EXERCISE PROMPT: Nothing outside the stretch is wanted. Repeat exactly the lines of the listing below from the one that contains "the range value" through the one that contains "whether every value", both ends included.

***** DATASET RECORDS *****

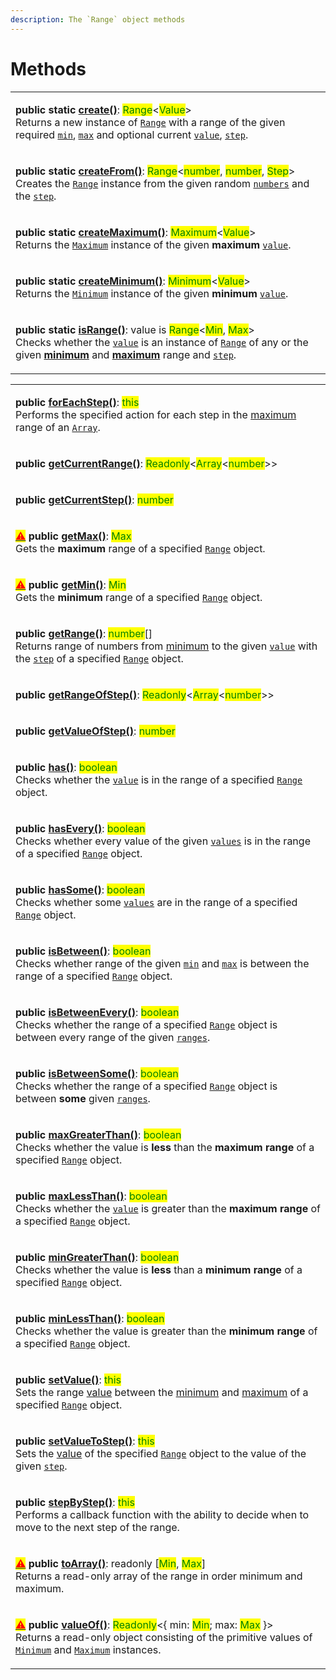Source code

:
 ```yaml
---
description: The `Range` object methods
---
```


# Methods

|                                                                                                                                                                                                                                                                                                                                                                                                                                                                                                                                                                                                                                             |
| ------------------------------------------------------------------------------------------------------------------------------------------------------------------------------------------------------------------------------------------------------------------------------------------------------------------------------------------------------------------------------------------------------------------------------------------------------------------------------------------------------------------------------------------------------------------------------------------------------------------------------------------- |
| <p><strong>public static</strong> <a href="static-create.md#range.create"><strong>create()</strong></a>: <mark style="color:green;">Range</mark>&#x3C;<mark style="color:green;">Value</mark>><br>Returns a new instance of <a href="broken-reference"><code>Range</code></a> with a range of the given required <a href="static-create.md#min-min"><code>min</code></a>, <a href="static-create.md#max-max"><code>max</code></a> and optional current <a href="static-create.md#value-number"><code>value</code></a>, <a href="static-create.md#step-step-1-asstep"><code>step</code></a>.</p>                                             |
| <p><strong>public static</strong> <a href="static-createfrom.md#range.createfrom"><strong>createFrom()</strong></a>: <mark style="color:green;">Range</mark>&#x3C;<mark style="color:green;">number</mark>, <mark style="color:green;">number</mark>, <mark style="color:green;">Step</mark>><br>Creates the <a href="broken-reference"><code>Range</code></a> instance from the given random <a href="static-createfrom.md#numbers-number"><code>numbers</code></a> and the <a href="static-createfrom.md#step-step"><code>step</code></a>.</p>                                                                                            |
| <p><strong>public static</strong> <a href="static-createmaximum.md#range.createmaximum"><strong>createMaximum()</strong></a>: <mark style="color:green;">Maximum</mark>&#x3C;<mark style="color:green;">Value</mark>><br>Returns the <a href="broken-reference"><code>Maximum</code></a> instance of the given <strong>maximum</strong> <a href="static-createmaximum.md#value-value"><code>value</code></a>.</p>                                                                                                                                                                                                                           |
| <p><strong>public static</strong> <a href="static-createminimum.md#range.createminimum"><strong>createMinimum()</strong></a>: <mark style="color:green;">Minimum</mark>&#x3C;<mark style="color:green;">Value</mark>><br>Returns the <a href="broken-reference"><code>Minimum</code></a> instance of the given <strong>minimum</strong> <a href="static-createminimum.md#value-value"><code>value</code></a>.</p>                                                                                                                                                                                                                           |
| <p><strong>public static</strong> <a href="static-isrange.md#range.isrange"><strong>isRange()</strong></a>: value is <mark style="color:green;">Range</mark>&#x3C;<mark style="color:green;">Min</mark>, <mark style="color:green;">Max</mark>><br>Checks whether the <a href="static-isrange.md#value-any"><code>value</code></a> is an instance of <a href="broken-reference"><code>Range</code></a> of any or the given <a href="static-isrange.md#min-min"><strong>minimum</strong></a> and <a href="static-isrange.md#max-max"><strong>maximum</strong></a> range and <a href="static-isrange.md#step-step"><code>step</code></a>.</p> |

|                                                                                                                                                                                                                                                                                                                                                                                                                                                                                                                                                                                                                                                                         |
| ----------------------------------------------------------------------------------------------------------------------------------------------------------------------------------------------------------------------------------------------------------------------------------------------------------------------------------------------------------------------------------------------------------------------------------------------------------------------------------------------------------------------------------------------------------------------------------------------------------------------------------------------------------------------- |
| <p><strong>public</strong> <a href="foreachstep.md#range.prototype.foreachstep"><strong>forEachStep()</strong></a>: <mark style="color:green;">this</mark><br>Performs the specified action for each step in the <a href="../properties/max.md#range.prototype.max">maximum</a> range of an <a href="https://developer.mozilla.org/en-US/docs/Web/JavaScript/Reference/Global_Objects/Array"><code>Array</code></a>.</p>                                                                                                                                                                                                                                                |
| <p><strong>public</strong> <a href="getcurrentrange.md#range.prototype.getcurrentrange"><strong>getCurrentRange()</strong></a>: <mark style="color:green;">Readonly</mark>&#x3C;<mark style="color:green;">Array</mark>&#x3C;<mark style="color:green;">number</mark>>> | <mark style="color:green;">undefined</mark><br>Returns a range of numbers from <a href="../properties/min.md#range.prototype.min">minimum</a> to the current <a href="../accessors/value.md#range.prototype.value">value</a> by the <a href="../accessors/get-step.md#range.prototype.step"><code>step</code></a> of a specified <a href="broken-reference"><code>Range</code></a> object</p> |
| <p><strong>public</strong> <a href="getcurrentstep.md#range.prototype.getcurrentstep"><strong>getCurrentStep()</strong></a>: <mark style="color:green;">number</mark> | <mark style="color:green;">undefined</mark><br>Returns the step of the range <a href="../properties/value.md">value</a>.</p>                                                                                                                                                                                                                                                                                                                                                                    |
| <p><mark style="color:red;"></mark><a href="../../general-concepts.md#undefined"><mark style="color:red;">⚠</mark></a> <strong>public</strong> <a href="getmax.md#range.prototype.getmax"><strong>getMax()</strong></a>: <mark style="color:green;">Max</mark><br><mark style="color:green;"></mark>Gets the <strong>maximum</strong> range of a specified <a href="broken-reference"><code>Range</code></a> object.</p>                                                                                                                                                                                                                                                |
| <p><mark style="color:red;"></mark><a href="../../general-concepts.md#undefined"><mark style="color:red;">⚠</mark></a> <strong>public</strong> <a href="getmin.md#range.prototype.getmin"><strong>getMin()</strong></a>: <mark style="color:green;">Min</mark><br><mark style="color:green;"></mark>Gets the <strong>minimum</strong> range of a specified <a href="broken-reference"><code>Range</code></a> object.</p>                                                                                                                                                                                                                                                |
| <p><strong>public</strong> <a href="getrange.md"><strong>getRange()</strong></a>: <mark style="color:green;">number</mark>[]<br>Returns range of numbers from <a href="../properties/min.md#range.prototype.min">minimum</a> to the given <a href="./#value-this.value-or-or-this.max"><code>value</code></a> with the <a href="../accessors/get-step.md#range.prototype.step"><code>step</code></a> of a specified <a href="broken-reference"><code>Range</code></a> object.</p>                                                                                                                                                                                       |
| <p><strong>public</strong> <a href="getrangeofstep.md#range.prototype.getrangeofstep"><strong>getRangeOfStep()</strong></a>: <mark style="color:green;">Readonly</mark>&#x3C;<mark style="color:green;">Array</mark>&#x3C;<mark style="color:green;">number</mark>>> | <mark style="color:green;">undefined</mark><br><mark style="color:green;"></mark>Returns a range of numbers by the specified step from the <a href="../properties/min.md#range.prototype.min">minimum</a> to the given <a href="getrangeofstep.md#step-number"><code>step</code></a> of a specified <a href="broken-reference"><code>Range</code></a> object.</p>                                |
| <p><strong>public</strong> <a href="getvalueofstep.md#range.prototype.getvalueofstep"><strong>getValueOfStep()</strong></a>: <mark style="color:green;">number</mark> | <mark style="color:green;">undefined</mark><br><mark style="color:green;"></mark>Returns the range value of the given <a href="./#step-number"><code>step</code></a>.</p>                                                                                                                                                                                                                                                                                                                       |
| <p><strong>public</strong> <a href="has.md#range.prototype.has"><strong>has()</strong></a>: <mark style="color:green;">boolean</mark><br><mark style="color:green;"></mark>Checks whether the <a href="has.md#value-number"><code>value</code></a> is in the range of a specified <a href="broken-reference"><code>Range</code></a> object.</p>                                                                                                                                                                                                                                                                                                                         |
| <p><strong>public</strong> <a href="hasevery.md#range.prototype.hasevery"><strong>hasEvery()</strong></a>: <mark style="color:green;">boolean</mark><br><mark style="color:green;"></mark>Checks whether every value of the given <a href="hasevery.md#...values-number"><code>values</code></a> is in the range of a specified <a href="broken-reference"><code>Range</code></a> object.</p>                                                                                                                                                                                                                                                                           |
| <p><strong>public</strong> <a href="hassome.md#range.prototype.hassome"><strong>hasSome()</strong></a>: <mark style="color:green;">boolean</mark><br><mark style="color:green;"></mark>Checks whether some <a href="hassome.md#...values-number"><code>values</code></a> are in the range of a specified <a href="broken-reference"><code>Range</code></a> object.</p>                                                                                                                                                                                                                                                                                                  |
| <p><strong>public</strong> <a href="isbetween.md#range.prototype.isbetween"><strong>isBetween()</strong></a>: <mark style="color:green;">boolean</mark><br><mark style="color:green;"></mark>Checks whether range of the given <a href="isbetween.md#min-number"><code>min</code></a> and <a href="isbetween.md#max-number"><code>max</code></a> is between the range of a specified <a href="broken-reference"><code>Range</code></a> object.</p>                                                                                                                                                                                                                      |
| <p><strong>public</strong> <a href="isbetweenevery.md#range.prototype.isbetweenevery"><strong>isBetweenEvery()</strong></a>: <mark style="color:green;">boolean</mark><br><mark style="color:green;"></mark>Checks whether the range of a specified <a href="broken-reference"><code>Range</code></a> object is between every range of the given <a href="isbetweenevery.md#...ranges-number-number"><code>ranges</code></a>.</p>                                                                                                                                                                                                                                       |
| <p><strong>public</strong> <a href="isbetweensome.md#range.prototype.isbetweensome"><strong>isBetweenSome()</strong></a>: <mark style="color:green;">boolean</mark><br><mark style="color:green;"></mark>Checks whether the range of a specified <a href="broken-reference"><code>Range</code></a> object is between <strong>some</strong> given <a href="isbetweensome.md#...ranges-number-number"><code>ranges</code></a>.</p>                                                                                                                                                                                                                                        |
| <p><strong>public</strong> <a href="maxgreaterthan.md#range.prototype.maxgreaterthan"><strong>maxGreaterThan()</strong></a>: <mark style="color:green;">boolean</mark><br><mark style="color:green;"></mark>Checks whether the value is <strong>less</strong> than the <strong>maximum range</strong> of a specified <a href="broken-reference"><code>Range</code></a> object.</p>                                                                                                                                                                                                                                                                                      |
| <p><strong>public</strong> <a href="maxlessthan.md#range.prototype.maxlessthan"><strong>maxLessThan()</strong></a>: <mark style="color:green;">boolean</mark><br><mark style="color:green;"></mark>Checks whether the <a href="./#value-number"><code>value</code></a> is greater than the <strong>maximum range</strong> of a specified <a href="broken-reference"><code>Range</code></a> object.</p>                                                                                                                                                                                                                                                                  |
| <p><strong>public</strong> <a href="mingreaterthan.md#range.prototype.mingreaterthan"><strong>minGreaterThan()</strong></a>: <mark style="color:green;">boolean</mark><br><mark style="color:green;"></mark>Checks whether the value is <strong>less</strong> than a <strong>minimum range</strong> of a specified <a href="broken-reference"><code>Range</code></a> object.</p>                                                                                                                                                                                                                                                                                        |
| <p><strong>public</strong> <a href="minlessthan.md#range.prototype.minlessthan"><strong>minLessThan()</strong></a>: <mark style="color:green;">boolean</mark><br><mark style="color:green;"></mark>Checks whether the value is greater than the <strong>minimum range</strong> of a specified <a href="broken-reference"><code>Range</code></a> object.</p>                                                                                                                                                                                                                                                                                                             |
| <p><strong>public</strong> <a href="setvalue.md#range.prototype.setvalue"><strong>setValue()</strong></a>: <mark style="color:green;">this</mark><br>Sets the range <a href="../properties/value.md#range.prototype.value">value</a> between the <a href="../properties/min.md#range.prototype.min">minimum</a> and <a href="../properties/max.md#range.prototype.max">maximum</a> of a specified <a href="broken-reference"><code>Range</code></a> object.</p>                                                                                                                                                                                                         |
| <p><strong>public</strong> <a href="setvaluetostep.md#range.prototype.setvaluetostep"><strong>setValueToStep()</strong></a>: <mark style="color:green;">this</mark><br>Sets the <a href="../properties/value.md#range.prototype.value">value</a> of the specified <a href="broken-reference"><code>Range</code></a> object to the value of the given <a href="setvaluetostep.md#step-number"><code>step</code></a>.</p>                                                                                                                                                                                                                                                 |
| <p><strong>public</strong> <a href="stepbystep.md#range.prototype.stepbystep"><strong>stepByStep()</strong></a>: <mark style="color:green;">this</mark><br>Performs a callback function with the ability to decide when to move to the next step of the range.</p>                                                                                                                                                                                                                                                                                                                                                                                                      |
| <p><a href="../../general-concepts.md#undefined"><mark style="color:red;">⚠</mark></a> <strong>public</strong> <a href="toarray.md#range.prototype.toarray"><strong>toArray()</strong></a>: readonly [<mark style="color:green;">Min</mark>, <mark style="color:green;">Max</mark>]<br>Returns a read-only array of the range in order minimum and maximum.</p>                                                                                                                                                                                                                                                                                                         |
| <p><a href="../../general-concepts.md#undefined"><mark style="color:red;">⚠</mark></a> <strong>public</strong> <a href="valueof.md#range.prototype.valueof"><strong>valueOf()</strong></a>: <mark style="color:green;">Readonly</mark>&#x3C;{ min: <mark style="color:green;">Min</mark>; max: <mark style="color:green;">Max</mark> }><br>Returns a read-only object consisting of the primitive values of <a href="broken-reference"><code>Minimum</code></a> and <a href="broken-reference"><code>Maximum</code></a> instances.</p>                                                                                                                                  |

*****

OUTPUT FOR THIS EXERCISE:
| <p><strong>public</strong> <a href="getvalueofstep.md#range.prototype.getvalueofstep"><strong>getValueOfStep()</strong></a>: <mark style="color:green;">number</mark> | <mark style="color:green;">undefined</mark><br><mark style="color:green;"></mark>Returns the range value of the given <a href="./#step-number"><code>step</code></a>.</p>                                                                                                                                                                                                                                                                                                                       |
| <p><strong>public</strong> <a href="has.md#range.prototype.has"><strong>has()</strong></a>: <mark style="color:green;">boolean</mark><br><mark style="color:green;"></mark>Checks whether the <a href="has.md#value-number"><code>value</code></a> is in the range of a specified <a href="broken-reference"><code>Range</code></a> object.</p>                                                                                                                                                                                                                                                                                                                         |
| <p><strong>public</strong> <a href="hasevery.md#range.prototype.hasevery"><strong>hasEvery()</strong></a>: <mark style="color:green;">boolean</mark><br><mark style="color:green;"></mark>Checks whether every value of the given <a href="hasevery.md#...values-number"><code>values</code></a> is in the range of a specified <a href="broken-reference"><code>Range</code></a> object.</p>                                                                                                                                                                                                                                                                           |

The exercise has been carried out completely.